**What the exercise asks:**
The listing below is the input. Say how many of its lines contain "фирма", giving the number alone.

**Given data:**
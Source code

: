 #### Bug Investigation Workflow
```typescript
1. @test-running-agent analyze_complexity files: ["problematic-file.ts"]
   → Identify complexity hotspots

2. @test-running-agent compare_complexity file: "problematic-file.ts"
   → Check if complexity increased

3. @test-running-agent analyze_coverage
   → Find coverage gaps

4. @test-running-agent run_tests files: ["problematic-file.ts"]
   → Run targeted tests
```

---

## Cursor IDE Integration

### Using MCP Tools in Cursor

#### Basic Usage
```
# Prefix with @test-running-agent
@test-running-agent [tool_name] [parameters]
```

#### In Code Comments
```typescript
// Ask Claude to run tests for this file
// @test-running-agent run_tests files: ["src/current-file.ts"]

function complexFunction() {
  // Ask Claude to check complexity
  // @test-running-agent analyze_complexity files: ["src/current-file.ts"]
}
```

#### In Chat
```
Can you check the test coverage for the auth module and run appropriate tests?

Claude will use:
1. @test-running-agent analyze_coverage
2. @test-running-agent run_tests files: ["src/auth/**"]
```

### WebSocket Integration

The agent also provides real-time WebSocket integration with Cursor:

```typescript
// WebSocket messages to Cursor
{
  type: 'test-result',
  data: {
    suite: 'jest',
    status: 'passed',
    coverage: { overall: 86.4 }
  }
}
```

==

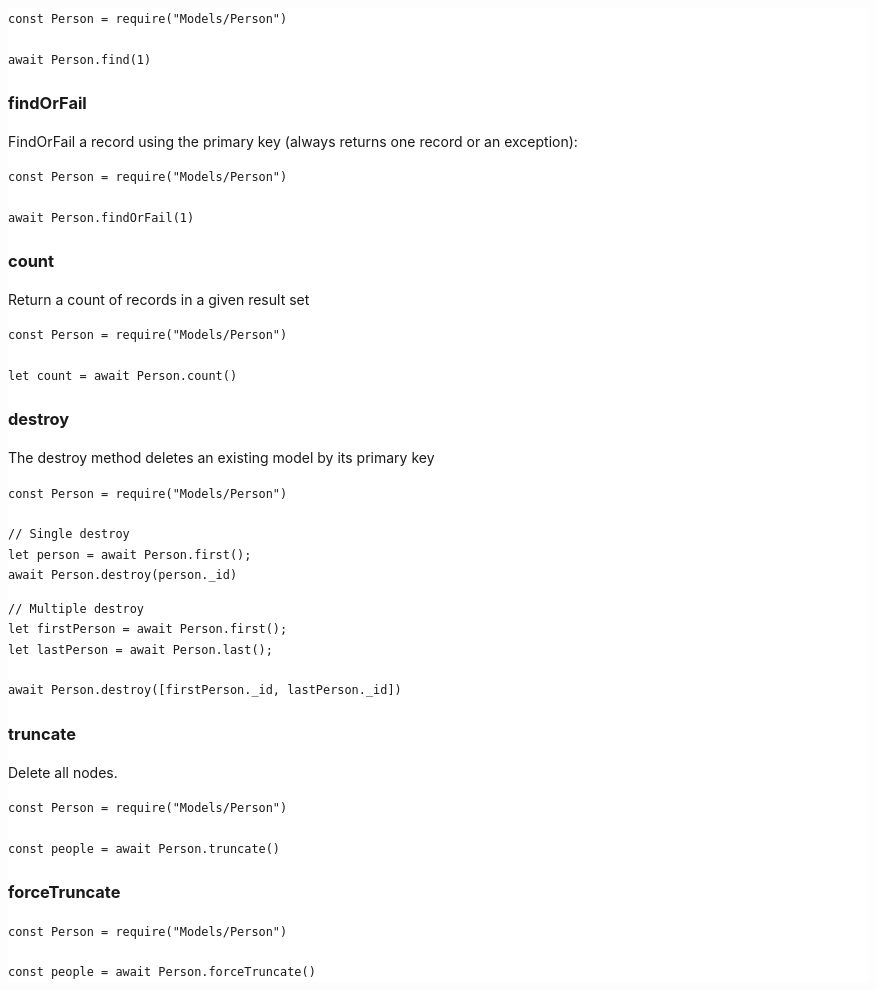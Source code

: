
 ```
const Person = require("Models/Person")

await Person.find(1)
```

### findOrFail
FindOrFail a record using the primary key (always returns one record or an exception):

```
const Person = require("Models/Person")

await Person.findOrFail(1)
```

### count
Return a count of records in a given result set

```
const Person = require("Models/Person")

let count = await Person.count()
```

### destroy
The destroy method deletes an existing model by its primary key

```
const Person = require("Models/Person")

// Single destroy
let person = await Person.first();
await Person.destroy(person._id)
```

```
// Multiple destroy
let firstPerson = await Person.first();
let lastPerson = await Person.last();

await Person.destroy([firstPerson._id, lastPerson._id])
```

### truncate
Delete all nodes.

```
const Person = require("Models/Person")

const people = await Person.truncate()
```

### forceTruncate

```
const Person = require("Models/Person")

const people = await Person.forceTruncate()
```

* * *

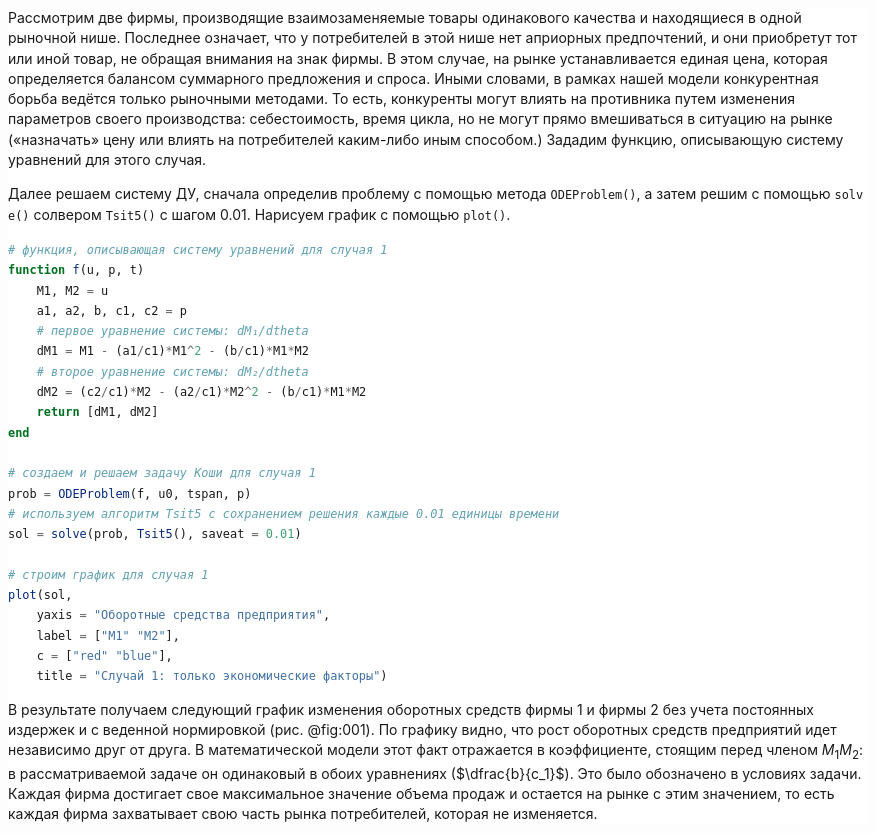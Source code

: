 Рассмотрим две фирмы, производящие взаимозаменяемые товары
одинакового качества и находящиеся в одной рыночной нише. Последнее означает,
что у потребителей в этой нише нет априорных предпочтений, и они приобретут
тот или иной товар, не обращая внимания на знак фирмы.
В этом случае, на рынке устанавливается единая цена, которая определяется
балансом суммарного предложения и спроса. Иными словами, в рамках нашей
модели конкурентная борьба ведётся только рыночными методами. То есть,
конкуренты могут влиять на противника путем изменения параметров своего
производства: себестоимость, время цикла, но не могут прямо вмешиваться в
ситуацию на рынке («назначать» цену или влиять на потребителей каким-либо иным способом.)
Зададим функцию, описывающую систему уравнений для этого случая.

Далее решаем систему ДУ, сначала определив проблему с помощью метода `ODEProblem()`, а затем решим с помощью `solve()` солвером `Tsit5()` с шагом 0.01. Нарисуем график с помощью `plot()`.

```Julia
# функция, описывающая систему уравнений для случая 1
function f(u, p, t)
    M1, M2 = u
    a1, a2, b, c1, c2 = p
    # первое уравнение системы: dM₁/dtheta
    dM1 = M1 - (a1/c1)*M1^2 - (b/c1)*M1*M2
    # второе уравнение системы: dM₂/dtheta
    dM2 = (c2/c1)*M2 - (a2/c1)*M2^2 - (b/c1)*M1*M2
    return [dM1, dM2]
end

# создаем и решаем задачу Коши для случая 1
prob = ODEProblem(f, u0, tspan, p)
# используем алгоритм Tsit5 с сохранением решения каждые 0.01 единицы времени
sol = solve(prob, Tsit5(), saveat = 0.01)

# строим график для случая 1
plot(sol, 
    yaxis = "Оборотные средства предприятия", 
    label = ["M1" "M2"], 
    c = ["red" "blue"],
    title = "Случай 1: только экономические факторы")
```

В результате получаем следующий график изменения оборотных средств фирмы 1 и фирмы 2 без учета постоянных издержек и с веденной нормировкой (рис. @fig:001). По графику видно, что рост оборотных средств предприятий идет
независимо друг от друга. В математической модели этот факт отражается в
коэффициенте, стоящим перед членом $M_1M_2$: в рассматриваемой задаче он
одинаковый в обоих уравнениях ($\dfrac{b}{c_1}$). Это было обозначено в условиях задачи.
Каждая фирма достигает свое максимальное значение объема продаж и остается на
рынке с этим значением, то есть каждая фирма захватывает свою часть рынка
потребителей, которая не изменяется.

**Answer for this exercise:**
2